Key Responsibilities:
- Architect & Operate: Design, build, and maintain our core infrastructure on Kubernetes, ensuring high availability and scalability for our high-volume transaction processing services.
- Performance Engineering: Drive performance tuning and optimization initiatives across the stack, from PostgreSQL query analysis and Redis caching strategies to application-level performance profiling in Go and PHP.
- Comprehensive Observability: Develop and manage a robust observability strategy using tools like Prometheus and Grafana. Your goal is to create actionable alerting and insightful dashboards that provide deep visibility into every service.
- Automation: Build and refine CI/CD pipelines, infrastructure provisioning (IaC), and operational tasks to minimize manual intervention and improve engineering velocity.
- Security Hardening: Champion and implement application and infrastructure security best practices. This includes vulnerability management, secure container builds, secrets management, and proactive threat modeling.
- Incident Response: Participate in a blameless on-call rotation to troubleshoot and resolve production incidents, performing deep root cause analysis to prevent recurrence.
- Collaboration: Work closely with development teams to establish Service Level Objectives (SLOs), consult on building reliable services, and embed SRE principles into the software development lifecycle.
Required Qualifications:
- 4+ years of experience in a Site Reliability, DevOps, or similar infrastructure-focused engineering role.
- Deep, hands-on expertise in managing production workloads on Kubernetes.

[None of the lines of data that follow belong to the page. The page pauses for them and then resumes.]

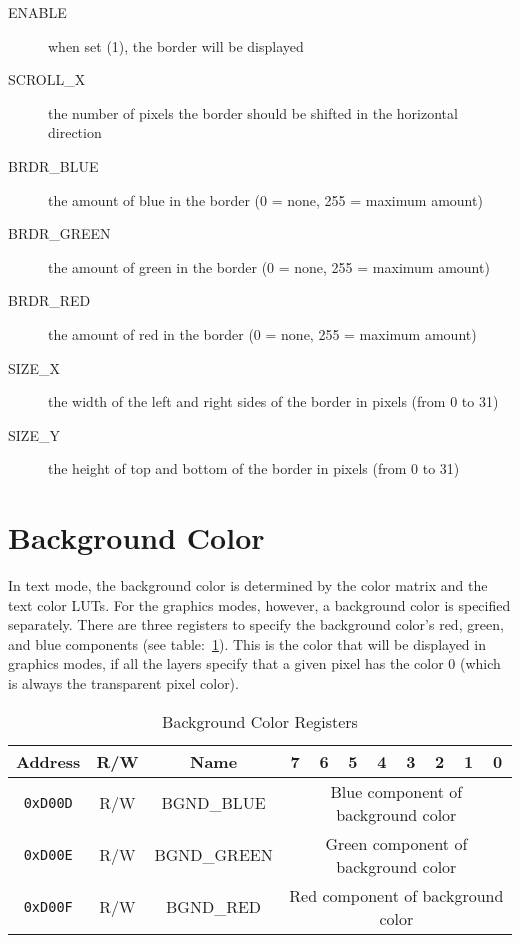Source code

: \begin{description}
    \item[ENABLE] when set (1), the border will be displayed

    \item[SCROLL\_X] the number of pixels the border should be shifted in the horizontal direction

    \item[BRDR\_BLUE] the amount of blue in the border (0 = none, 255 = maximum amount)

    \item[BRDR\_GREEN] the amount of green in the border (0 = none, 255 = maximum amount)

    \item[BRDR\_RED] the amount of red in the border (0 = none, 255 = maximum amount)

    \item[SIZE\_X] the width of the left and right sides of the border in pixels (from 0 to 31)

    \item[SIZE\_Y] the height of top and bottom of the border in pixels (from 0 to 31)
\end{description}

\section*{Background Color}

In text mode, the background color is determined by the color matrix and the text color LUTs. For the graphics modes, however, a background color is specified separately. There are three registers to specify the background color's red, green, and blue components (see table:~\ref{tab:back_reg}). This is the color that will be displayed in graphics modes, if all the layers specify that a given pixel has the color 0 (which is always the transparent pixel color).

\begin{table}[ht]
    \begin{center}
        \begin{tabular}{|c|c|c|c|c|c|c|c|c|c|c|} \hline
            Address & R/W & Name & 7 & 6 & 5 & 4 & 3 & 2 & 1 & 0 \\\hline\hline
            \verb+0xD00D+ & R/W & BGND\_BLUE & \multicolumn{8}{|c|}{Blue component of background color} \\ \hline
            \verb+0xD00E+ & R/W & BGND\_GREEN & \multicolumn{8}{|c|}{Green component of background color} \\ \hline
            \verb+0xD00F+ & R/W & BGND\_RED & \multicolumn{8}{|c|}{Red component of background color} \\ \hline
        \end{tabular}
    \end{center}
    \caption{Background Color Registers}
    \label{tab:back_reg}
\end{table}

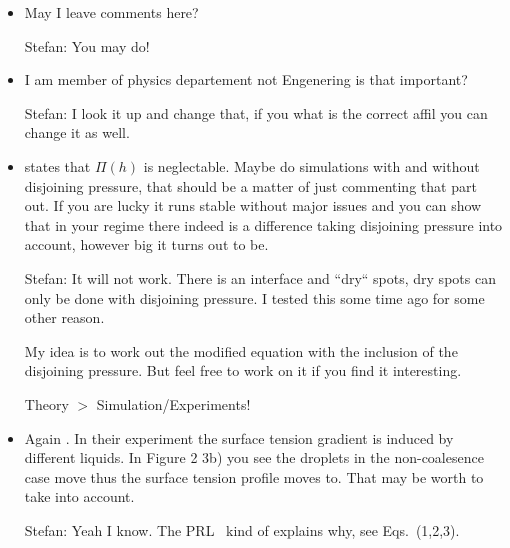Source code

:\documentclass[twocolumn,amsmath,amssymb,showpacs,pre,nofootinbib,superscriptaddress]{revtex4-1} %
\begin{document}
\begin{itemize}
    \item May I leave comments here?
    
    \textcolor{pyblue}{Stefan}: You may do!
    
    \item I am member of physics departement not Engenering is that important?
    
    \textcolor{pyblue}{Stefan}: I look it up and change that, if you what is the correct affil you can change it as well.
    
    \item \cite{doi:10.1021/la500459v} states that $\Pi(h)$ is neglectable. Maybe do simulations with and without disjoining pressure, that should be a matter of just commenting that part out. If you are lucky it runs stable without major issues and you can show that in your regime there indeed is a difference taking disjoining pressure into account, however big it turns out to be. 
    
    \textcolor{pyblue}{Stefan}: It will not work.
    There is an interface and ``dry`` spots, dry spots can only be done with disjoining pressure.
    I tested this some time ago for some other reason.
    
    My idea is to work out the modified equation with the inclusion of the disjoining pressure.
    But feel free to work on it if you find it interesting.
    
    Theory $>$ Simulation/Experiments!
    
    \item Again \cite{doi:10.1021/la500459v}. In their experiment the surface tension gradient is induced by different liquids. In Figure 2 3b) you see the droplets in the non-coalesence case move thus the surface tension profile moves to. That may be worth to take into account.
    
    \textcolor{pyblue}{Stefan}: Yeah I know.
    The PRL~\cite{PhysRevLett.109.066103} kind of explains why, see Eqs.~(1,2,3).
\end{itemize}

%



\end{document}
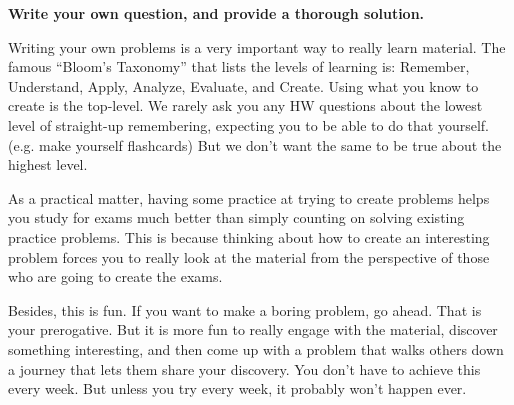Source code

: {\bf Write your own question, and provide a thorough solution.}

Writing your own problems is a very important way to really learn
material. The famous ``Bloom's Taxonomy'' that lists the levels of
learning is: Remember, Understand, Apply, Analyze, Evaluate, and
Create. Using what you know to create is the top-level. We rarely ask
you any HW questions about the lowest level of straight-up
remembering, expecting you to be able to do that yourself. (e.g. make
yourself flashcards) But we don't want the same to be true about the
highest level.

As a practical matter, having some practice at trying to create
problems helps you study for exams much better than simply counting on
solving existing practice problems. This is because thinking about how
to create an interesting problem forces you to really look at the
material from the perspective of those who are going to create the
exams. 

Besides, this is fun. If you want to make a boring problem, go
ahead. That is your prerogative. But it is more fun to really engage
with the material, discover something interesting, and then come up
with a problem that walks others down a journey that lets them share
your discovery. You don't have to achieve this every week. But unless
you try every week, it probably won't happen ever. 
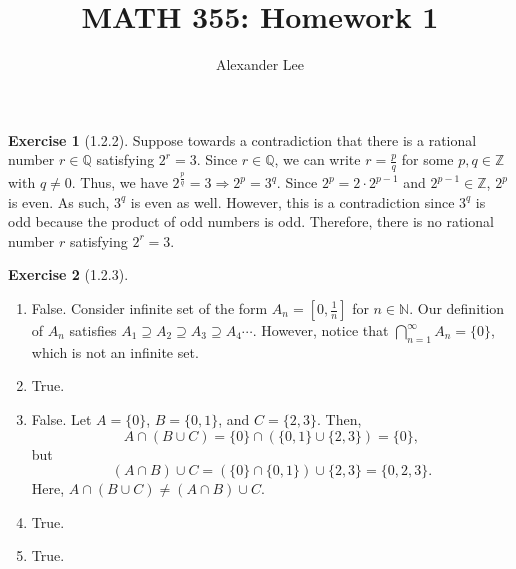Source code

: \documentclass{amsart}
\title{MATH 355: Homework 1}
\author{Alexander Lee}
\theoremstyle{definition}
\newtheorem{exercise}{Exercise}
\newcommand{\N}{\mathbb{N}}
\newcommand{\Z}{\mathbb{Z}}
\newcommand{\Q}{\mathbb{Q}}
\begin{document}
\maketitle

\begin{exercise}[1.2.2]
  Suppose towards a contradiction that there is a rational number $r \in \Q$
  satisfying $2^r = 3$. Since $r \in \Q$, we can write $r = \frac{p}{q}$ for
  some $p, q \in \Z$ with $q \neq 0$. Thus, we have $2^\frac{p}{q} = 3
  \Rightarrow 2^p = 3^q$. Since $2^p = 2 \cdot 2^{p-1}$ and $2^{p-1} \in \Z$,
  $2^p$ is even. As such, $3^q$ is even as well. However, this is a
  contradiction since $3^q$ is odd because the product of odd numbers is odd.
  Therefore, there is no rational number $r$ satisfying $2^r = 3$.
\end{exercise}

\begin{exercise}[1.2.3]
  \begin{enumerate}[label={(\alph*)}]
    \item False. Consider infinite set of the form $A_n = [0, \frac{1}{n}]$ for
      $n \in \N$. Our definition of $A_n$ satisfies $A_1 \supseteq A_2 \supseteq
      A_3 \supseteq A_4 \cdots$. However, notice that $\bigcap_{n=1}^{\infty}
      A_n = \{0\}$, which is not an infinite set.
    \item True.
    \item False. Let $A = \{0\}$, $B = \{0, 1\}$, and $C = \{2, 3\}$. Then,
      \[
        A \cap (B \cup C) = \{0\} \cap (\{0, 1\} \cup \{2, 3\}) = \{0\},
      \]
      but
      \[
        (A \cap B) \cup C = (\{0\} \cap \{0, 1\}) \cup \{2, 3\} = \{0, 2, 3\}.
      \]
      Here, $A \cap (B \cup C) \neq (A \cap B) \cup C$.
    \item True.
    \item True.
  \end{enumerate}
\end{exercise}
\end{document}
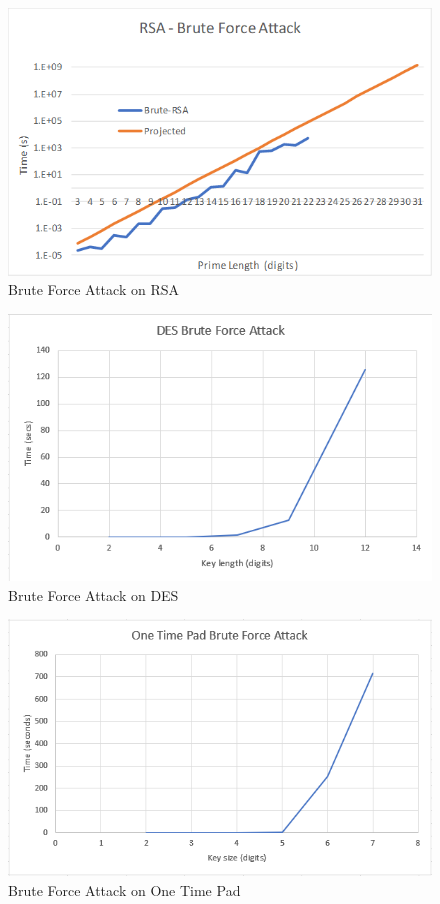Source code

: \documentclass[12pt]{report}
\begin{document}
\begin{figure}[hp!] %
    \begin{center}
        \includegraphics[width=0.85\linewidth]{Pictures/RSABrute.PNG}
        \caption{Brute Force Attack on RSA}
        \label{fig:rsa1}
    \end{center}
\end{figure}

\begin{figure}[hp!] %
    \begin{center}
        \includegraphics[width=0.85\linewidth]{Pictures/DESBruteForce.png}
        \caption{Brute Force Attack on DES}
        \label{fig:DESBruteForce}
    \end{center}
\end{figure}

\begin{figure}[hp!] %
    \begin{center}
        \includegraphics[width=0.85\linewidth]{Pictures/OTPBruteForce.png}
        \caption{Brute Force Attack on One Time Pad}
        \label{fig:OTPBruteForce}
    \end{center}
\end{figure}
\end{document}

- Strong experience with managing and optimizing high-transactional PostgreSQL databases and Redis caches.
- Proficiency in scripting and automation, with practical experience in either Go or PHP (ability to read both is a major plus).
- Proven experience building and managing observability stacks (e.g., Prometheus, Grafana, ELK/Loki, Jaeger).
- Experience with Infrastructure as Code (IaC) tools like Terraform or similar.
Preferred Qualifications:
- Strong understanding of application security principles (OWASP Top 10) and infrastructure hardening techniques.
- Experience with CI/CD tools (e.g., GitLab CI, ArgoCD, Jenkins).
- Knowledge of networking concepts within a cloud-native environment (e.g., CNI, service mesh).
- Experience in a high-transaction financial or e-commerce industry.